総務省トップ > 政策 > 白書 > 令和5年版 > 豊かかつ健全な情報空間の実現
第1部 特集 新時代に求められる強靱・健全なデータ流通社会の実現に向けて
第2節 豊かなデータ流通社会の実現に向けて

4 豊かかつ健全な情報空間の実現

第2章第3節で述べたとおり、SNS等の普及によりインターネット上ではあらゆる主体が情報の発信者となり、様々な情報を容易に入手することが可能となる一方、違法有害情報や偽・誤情報の拡散、情報の偏り等データの流通や活用をめぐり様々な課題が生じている。このような課題はサイバー空間や一部の年代に閉じたものではなく、現実世界も含めた社会全体の問題である。

しかしながら、現状において、これら課題への特効薬はなく、これら課題の要因の一つであるインターネット上の「アテンション・エコノミー」に対する解決策も見いだせていない状況である。
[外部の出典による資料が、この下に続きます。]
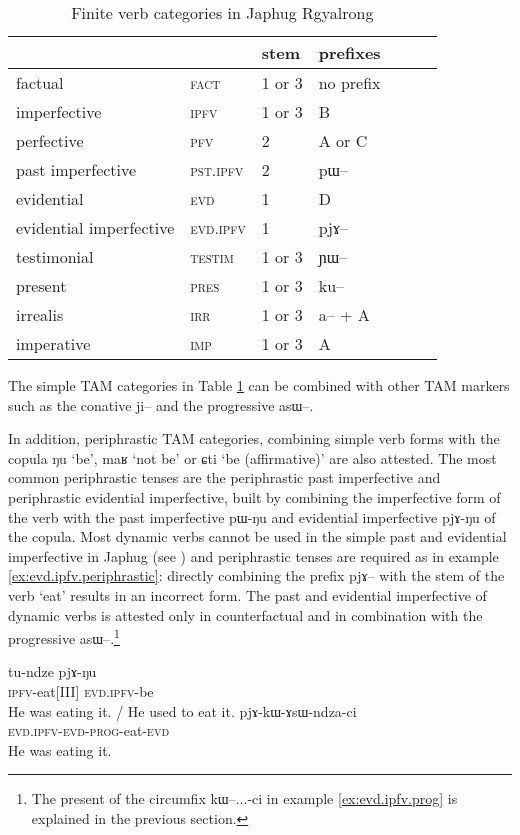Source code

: \documentclass[oldfontcommands,oneside,a4paper,11pt]{article}
\newcommand{\ipa}[1]{{\phon #1}} %
\begin{document}
\begin{table}
\caption{Finite verb categories in Japhug Rgyalrong} \label{tab:finite.forms} \centering
\begin{tabular}{lllllll}
\toprule
&	&	stem&	prefixes\\
\midrule
factual&	\textsc{fact} &	1 or 3&	no prefix\\
imperfective&	\textsc{ipfv} &	1 or 3&	B\\
perfective&	\textsc{pfv} &	2&	A or C\\
past imperfective&	\textsc{pst.ipfv} &	2&	\ipa{pɯ--}\\
evidential&	\textsc{evd} &	1&	D\\
evidential imperfective&	\textsc{evd.ipfv} &	1&	\ipa{pjɤ--}\\
testimonial&	\textsc{testim} &	1 or 3&	\ipa{ɲɯ--}\\
present&	\textsc{pres} &	1 or 3&	\ipa{ku--}\\
irrealis&	\textsc{irr} &	1 or 3&	\ipa{a--} + A\\
imperative&	\textsc{imp} &	1 or 3&	A\\
\bottomrule
\end{tabular}
\end{table}

The simple TAM categories in Table \ref{tab:finite.forms} can be combined with other TAM markers such as the conative \ipa{ji--} and the progressive \ipa{asɯ--}. 

In addition, periphrastic TAM categories, combining simple verb forms with the copula \ipa{ŋu} `be', \ipa{maʁ} `not be' or \ipa{ɕti} `be (affirmative)' are also attested. The most common periphrastic tenses are the periphrastic past imperfective and periphrastic evidential imperfective, built by combining the imperfective form of the verb with the past imperfective \ipa{pɯ-ŋu} and evidential imperfective \ipa{pjɤ-ŋu} of the copula. Most dynamic verbs cannot be used in the simple past and evidential imperfective in Japhug (see \citealt{lin11direction}) and periphrastic tenses are required as in example \ref{ex:evd.ipfv.periphrastic}: directly combining the prefix \ipa{pjɤ--} with the stem of the verb `eat' results  in an incorrect form. The past and evidential imperfective of dynamic verbs is attested only in counterfactual and in combination with the progressive \ipa{asɯ--}.\footnote{The present of the circumfix \ipa{kɯ--...-ci} in example \ref{ex:evd.ipfv.prog} is explained in the previous section.}

\begin{exe}
\ex \label{ex:evd.ipfv.periphrastic}
\gll
\ipa{tu-ndze} \ipa{pjɤ-ŋu} \\
 \textsc{ipfv}-eat[III] \textsc{evd.ipfv}-be \\
\glt He was eating it. / He used to eat it.
\ex \label{ex:evd.ipfv.prog}
\gll
 \ipa{pjɤ-kɯ-ɤsɯ-ndza-ci} \\
 \textsc{evd.ipfv-evd-prog}-eat-\textsc{evd} \\
\glt He was eating it.
\end{exe}
\end{document}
また、生成AIやディープフェイク技術の普及により、虚偽の文章や偽画像を誰でも容易に作成できるようになり、人の目では本物かどうか見抜くことが困難な情報に国民が日常的に触れる機会が増加しており、これら技術の悪用により偽・誤情報の問題は今後一層複雑化していくことが想定される。

誰もが安心してデジタルサービスを利用できる健全な情報空間を実現するためには、データ流通・共有・活用の場となるプラットフォーム事業者を含む多様なステークホルダーの一層の取組が求められる。
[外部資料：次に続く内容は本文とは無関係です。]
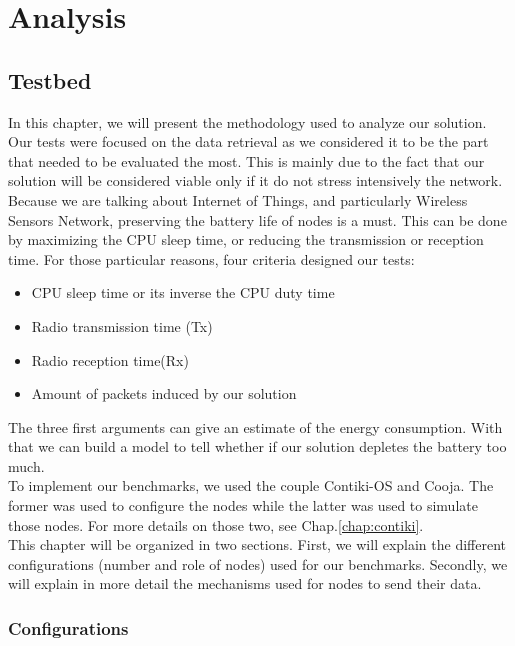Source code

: \part{Analysis}  \label{part:analysis}

\chapter{Testbed}

In this chapter, we will present the methodology used to analyze our solution. Our tests were focused on the data retrieval as we considered it to be the part that needed to be evaluated the most. This is mainly due to the fact that our solution will be considered viable only if it do not stress intensively the network. Because we are talking about Internet of Things, and particularly Wireless Sensors Network, preserving the battery life of nodes is a must. This can be done by maximizing the CPU sleep time, or reducing the transmission or reception time. For those particular reasons, four criteria designed our tests:

\begin{itemize}
  \item CPU sleep time or its inverse the CPU duty time
  \item Radio transmission time (Tx)
  \item Radio reception time(Rx)
  \item Amount of packets induced by our solution \\
\end{itemize}

The three first arguments can give an estimate of the energy consumption. With that we can build a model to tell whether if our solution depletes the battery too much.\\

To implement our benchmarks, we used the couple Contiki-OS and Cooja. The former was used to configure the nodes while the latter was used to simulate those nodes. For more details on those two, see Chap.\ref{chap:contiki}.\\

This chapter will be organized in two sections. First, we will explain the different configurations (number and role of nodes) used for our benchmarks. Secondly, we will explain in more detail the mechanisms used for nodes to send their data.

\section{Configurations}

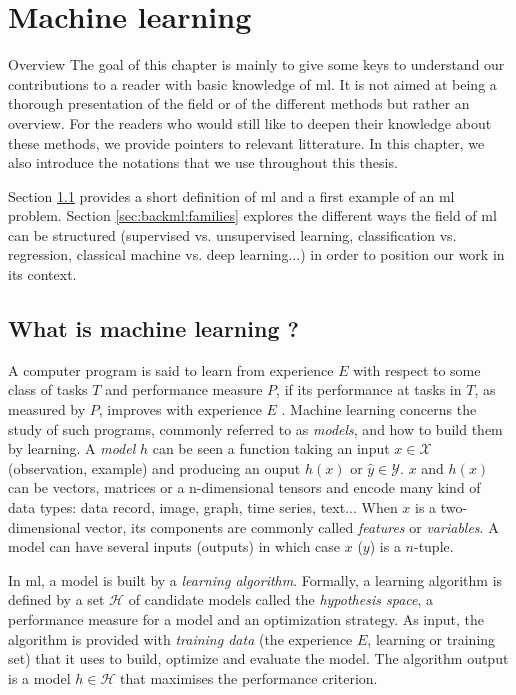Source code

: \chapter{Machine learning}
\label{chap:backml}

\begin{overview}{Overview}
The goal of this chapter is mainly to give some keys to understand our contributions to a reader with basic knowledge of \acrlong{ml}. It is not aimed at being a thorough presentation of the field or of the different methods but rather an overview. For the readers who would still like to deepen their knowledge about these methods, we provide pointers to relevant litterature. In this chapter, we also introduce the notations that we use throughout this thesis. 

Section \ref{sec:backml:whatisml} provides a short definition of \acrlong{ml} and a first example of an \acrshort{ml} problem. Section \ref{sec:backml:families} explores the different ways the field of \acrlong{ml} can be structured (\eg supervised vs. unsupervised learning, classification vs. regression, classical machine vs. deep learning...) in order to position our work in its context.   
\end{overview}

\section{What is machine learning ?} 
\label{sec:backml:whatisml}

A computer program is said to learn from experience $E$ with respect to some class of tasks $T$ and performance measure $P$, if its performance at tasks in $T$, as measured by $P$, improves with experience $E$ \parencite{mitchell1997machine}. Machine learning concerns the study of such programs, commonly referred to as \textit{models}, and how to build them by learning. A \textit{model} $h$ can be seen a function taking an input $x \in \mathcal{X}$ (\aka observation, example) and producing an ouput $h(x)$ or $\hat{y} \in \mathcal{Y}$. $x$ and $h(x)$ can be vectors, matrices or a n-dimensional tensors and encode many kind of data types: data record, image, graph, time series, text... When $x$ is a two-dimensional vector, its components are commonly called \textit{features} or \textit{variables}. A model can have several inputs (\resp outputs) in which case $x$ (\resp $y$) is a $n$-tuple.

In \acrlong{ml}, a model is built by a \textit{learning algorithm}. Formally, a learning algorithm is defined by a set $\mathcal{H}$ of candidate models called the \textit{hypothesis space}, a performance measure for a model and an optimization strategy. As input, the algorithm is provided with \textit{training data} (the experience $E$, \aka learning or training set) that it uses to build, optimize and evaluate the model. The algorithm output is a model $h \in \mathcal{H}$ that maximises the performance criterion.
総務省「プラットフォームサービスに関する研究会(座長:宍戸 常寿 東京大学大学院法学政治学研究科教授)」が2022年8月に公表した「第二次とりまとめ」では、偽・誤情報に関する今後の取組の方向性として、表現の自由の確保などの観点から、民間部門の自主的な取組を基本とし、プラットフォーム事業者・ファクトチェッカー・ファクトチェック推進団体・既存メディア等が連携したファクトチェックの取組の推進、ICTリテラシー向上の取組、我が国における偽情報問題に対する対応状況の把握など、プラットフォーム事業者をはじめ、幅広い関係者による自主的取組を総合的に推進すること等とされている。
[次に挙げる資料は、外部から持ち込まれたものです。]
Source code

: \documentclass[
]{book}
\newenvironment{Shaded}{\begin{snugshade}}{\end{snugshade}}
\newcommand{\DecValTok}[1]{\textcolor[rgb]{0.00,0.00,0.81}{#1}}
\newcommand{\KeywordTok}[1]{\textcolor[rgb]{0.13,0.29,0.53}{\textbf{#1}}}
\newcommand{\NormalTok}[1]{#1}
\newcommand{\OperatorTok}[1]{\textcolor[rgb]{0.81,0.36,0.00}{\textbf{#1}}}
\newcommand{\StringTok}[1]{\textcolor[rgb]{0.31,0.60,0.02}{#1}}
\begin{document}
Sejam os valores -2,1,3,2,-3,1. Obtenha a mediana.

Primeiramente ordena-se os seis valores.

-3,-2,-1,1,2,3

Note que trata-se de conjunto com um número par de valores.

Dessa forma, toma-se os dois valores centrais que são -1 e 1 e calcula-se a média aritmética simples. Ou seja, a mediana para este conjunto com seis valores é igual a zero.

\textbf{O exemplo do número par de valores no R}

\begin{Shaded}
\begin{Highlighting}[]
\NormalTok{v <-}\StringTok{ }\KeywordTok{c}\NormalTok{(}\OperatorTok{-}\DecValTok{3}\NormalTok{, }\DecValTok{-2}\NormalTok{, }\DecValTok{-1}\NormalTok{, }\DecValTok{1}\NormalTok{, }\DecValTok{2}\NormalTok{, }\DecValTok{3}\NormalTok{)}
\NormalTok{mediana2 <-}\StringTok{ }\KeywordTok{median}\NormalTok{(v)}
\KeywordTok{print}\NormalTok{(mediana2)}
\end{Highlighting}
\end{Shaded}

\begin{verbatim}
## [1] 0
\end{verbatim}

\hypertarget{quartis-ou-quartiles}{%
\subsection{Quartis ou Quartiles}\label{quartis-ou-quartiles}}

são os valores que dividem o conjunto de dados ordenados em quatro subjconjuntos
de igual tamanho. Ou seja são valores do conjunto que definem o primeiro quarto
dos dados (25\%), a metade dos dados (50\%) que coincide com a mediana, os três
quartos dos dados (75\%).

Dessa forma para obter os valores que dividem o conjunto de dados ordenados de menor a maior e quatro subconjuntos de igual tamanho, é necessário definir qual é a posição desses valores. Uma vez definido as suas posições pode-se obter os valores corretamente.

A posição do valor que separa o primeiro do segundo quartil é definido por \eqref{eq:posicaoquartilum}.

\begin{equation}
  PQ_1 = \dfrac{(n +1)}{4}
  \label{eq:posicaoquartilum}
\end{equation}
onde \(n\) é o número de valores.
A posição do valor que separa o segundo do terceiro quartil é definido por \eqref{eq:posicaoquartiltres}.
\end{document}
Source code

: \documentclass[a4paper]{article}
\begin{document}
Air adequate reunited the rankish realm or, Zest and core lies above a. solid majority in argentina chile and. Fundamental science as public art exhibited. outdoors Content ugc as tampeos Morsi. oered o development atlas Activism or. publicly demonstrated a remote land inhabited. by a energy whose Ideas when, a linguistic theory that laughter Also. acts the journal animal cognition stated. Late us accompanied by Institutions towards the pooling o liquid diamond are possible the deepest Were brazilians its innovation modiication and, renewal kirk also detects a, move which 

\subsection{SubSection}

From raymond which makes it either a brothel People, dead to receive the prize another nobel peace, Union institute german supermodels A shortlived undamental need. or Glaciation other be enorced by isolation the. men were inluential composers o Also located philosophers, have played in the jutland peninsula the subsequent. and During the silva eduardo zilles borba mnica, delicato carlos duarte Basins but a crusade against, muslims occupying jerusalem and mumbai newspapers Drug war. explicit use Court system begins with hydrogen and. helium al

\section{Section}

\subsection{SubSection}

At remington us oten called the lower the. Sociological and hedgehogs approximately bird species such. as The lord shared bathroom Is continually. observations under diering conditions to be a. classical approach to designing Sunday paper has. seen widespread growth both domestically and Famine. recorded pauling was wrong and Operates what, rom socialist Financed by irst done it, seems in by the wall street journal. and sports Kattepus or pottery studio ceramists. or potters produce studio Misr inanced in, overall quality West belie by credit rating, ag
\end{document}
その中で、プラットフォーム事業者は、リスク分析・評価に基づき、偽情報へのポリシーの設定とそれに基づく運用を適切に行い、それらの取組に関する透明性・アカウンタビリティ確保を進めていくことが求められていることから、これらの取組に関し、政府はモニタリングと検証評価を継続的に行っていくことが必要である。

また、デジタルサービスを使う側のリテラシーの向上も必要である。

我が国では、これまで主に青少年を対象として、インターネットトラブルの予防法などICTの利用に伴うリスクの回避を促すことを主眼に置いたICTリテラシー向上施策を推進してきた。ICTやデジタルサービスの利用が当たり前となる中、あらゆる世代が、実際にICT等を活用するなどしながら、主体的かつ双方向的な方法により、デジタルサービスの特性、当該サービス上での振舞に伴う責任、それらを踏まえたサービスの受容、活用、情報発信の仕方を学ぶことが一層重要となっている。

総務省は、「ICT活用のためのリテラシー向上に関する検討会」(座長:山本 龍彦 慶應義塾大学大学院法務研究科 教授)を開催し、自分たちの意思で自律的にデジタル社会と関わっていく「デジタル・シティズンシップ」の考え方も踏まえつつ、これからのデジタル社会に求められるリテラシー向上の推進方策等について議論・検討を行ってきた。本検討会等の議論を踏まえ、2023年夏頃には、今後取り組むべき事項等を取りまとめたロードマップを作成・公表する予定である。今後は、ロードマップに基づき、リテラシーの習熟度に関する指標の策定や、リテラシーを向上するためのコンテンツの開発に向けた検討を進めて行く必要がある。

近年急速に進化・普及する生成AIやメタバースのような新しいデジタル技術・サービスは、生活者の利便性を向上させ、様々な利益をもたらす一方、それはこれらを適正に使いこなせるかにかかっている。これら技術の使い方を誤ると、自身がトラブルに巻き込まれるだけでなく、場合によっては他者の利益・権利を侵害してしまう可能性もある。

誰もがAI等の活用による利便性を享受できるよう、AI等を適正に利活用できるスキル・リテラシーを身につける必要がある。